■ **Exercise aim**: Look through the records, and wherever the string "licenses" turns up, copy out that line.

■ **Data records**:
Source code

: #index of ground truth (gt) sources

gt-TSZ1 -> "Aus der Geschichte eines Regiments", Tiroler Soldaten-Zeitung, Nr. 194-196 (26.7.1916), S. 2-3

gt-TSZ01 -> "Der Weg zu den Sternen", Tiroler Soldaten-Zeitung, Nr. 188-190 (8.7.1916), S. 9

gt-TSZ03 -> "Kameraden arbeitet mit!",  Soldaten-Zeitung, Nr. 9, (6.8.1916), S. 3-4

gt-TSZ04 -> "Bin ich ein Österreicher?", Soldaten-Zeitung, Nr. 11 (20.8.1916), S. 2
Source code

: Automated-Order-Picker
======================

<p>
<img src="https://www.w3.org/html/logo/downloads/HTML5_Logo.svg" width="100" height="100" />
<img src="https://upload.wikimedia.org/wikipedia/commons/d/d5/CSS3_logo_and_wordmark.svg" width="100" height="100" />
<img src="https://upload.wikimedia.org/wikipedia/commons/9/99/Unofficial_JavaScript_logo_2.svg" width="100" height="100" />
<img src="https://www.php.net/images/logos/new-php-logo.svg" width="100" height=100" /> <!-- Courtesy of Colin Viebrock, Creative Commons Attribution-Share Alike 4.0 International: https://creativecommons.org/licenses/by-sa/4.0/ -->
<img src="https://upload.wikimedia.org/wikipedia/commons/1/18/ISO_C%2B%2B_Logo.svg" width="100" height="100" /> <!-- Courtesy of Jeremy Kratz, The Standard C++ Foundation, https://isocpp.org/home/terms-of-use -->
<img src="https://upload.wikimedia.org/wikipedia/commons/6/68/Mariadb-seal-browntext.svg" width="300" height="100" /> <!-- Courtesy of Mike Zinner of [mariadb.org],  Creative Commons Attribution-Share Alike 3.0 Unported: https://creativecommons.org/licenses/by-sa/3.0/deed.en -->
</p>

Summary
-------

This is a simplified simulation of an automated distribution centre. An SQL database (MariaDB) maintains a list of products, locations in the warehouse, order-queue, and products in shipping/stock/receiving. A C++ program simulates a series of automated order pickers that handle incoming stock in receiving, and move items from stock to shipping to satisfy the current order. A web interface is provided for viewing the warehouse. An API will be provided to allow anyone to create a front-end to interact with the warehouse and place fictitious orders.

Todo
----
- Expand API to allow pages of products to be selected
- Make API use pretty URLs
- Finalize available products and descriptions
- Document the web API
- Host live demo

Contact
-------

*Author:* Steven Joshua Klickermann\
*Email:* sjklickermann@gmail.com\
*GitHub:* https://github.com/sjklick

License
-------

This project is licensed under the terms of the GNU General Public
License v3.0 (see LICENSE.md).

■ **Expected answer**:
<img src="https://www.php.net/images/logos/new-php-logo.svg" width="100" height=100" /> <!-- Courtesy of Colin Viebrock, Creative Commons Attribution-Share Alike 4.0 International: https://creativecommons.org/licenses/by-sa/4.0/ -->
<img src="https://upload.wikimedia.org/wikipedia/commons/6/68/Mariadb-seal-browntext.svg" width="300" height="100" /> <!-- Courtesy of Mike Zinner of [mariadb.org],  Creative Commons Attribution-Share Alike 3.0 Unported: https://creativecommons.org/licenses/by-sa/3.0/deed.en -->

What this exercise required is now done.